■ WHAT IS NEEDED
Could you find every line in the entries below that holds the word "Fluency" and copy it?

■ GIVEN ENTRIES
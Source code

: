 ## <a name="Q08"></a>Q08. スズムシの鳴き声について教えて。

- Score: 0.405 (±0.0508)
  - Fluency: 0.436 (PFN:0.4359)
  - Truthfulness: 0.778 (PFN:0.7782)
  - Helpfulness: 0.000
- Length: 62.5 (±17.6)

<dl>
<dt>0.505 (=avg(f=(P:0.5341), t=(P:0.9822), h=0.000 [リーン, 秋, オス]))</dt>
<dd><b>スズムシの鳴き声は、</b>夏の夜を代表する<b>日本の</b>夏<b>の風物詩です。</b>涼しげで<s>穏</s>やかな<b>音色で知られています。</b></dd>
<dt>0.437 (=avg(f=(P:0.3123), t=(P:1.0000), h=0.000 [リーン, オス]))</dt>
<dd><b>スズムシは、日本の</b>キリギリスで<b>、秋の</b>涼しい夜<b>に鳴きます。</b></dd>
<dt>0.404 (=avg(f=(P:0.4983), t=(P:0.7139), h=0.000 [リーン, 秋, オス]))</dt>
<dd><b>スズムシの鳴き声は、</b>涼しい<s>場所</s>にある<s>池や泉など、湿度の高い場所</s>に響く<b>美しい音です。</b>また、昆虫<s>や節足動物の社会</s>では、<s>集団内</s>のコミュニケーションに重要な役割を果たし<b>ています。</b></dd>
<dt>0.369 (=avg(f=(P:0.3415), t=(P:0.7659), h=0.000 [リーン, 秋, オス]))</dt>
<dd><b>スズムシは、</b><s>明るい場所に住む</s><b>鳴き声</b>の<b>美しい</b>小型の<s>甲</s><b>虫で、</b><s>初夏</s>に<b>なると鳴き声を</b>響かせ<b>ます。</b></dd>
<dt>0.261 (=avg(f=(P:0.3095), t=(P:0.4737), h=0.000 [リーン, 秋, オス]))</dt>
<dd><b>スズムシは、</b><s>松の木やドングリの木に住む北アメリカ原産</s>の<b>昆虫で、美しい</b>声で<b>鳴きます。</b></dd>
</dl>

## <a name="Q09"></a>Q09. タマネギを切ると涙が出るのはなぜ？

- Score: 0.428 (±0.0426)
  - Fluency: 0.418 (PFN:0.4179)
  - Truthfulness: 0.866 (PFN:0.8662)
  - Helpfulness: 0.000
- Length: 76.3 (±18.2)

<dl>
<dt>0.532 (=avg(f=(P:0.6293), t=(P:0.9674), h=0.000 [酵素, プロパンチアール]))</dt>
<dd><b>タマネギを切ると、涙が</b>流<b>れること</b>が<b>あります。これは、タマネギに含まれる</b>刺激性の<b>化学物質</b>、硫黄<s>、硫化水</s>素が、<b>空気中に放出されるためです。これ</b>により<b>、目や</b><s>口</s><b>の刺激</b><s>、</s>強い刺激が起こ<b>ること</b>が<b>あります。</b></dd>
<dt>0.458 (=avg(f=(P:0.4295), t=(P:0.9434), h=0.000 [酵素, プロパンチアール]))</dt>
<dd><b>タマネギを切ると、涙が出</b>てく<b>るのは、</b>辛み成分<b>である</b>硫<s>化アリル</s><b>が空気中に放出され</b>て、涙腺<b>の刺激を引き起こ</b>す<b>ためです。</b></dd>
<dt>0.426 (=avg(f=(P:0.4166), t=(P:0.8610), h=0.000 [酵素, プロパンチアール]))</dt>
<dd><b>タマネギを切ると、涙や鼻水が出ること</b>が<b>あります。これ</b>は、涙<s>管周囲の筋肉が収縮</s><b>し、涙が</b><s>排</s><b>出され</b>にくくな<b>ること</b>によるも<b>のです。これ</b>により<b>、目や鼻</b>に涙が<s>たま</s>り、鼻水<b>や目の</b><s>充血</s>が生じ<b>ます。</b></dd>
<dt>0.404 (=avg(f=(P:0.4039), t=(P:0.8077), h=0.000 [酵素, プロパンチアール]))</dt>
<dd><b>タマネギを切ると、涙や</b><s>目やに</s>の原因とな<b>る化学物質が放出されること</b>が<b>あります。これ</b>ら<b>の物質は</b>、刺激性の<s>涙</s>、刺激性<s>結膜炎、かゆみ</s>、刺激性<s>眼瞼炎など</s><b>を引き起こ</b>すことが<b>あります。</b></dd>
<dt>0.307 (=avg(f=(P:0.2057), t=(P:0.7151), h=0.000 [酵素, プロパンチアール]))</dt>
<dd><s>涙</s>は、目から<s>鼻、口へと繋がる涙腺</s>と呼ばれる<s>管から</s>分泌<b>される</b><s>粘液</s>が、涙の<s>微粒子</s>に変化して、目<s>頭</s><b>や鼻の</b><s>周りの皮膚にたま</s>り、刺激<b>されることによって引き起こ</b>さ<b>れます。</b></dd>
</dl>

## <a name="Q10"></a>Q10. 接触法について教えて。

--

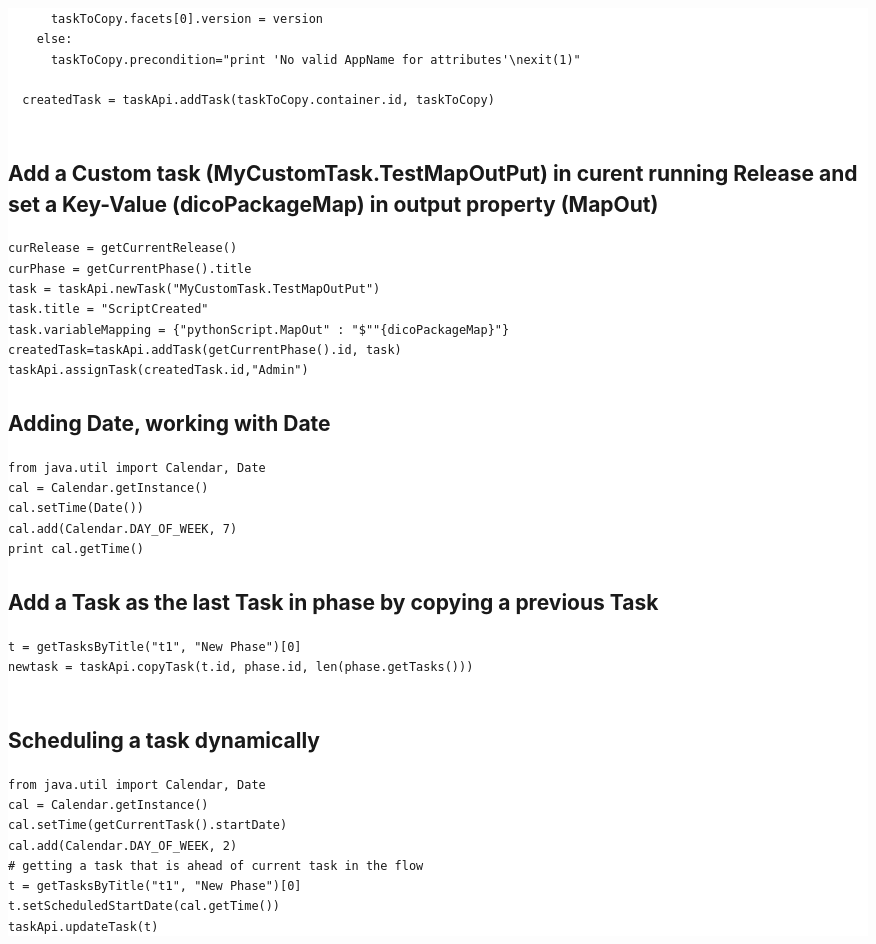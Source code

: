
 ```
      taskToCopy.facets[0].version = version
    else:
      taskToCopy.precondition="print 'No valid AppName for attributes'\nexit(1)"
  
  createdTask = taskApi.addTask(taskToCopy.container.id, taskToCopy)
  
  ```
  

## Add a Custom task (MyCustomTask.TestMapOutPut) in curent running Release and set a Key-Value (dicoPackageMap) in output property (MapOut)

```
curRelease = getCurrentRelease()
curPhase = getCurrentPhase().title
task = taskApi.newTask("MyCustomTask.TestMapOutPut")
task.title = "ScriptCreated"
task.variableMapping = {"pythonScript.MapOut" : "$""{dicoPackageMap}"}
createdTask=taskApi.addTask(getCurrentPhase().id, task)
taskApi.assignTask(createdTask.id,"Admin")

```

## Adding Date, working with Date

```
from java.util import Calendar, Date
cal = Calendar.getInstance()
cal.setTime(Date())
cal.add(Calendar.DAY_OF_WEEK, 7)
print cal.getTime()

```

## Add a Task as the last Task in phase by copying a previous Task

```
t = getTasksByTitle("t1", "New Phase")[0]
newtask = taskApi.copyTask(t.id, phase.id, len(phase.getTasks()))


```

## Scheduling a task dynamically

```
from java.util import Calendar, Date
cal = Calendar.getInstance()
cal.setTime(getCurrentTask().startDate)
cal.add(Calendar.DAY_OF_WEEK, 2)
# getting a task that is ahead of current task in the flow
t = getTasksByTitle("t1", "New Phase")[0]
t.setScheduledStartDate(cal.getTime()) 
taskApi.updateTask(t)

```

■ RESULT OF THIS EXERCISE
  - Fluency: 0.436 (PFN:0.4359)
  - Fluency: 0.418 (PFN:0.4179)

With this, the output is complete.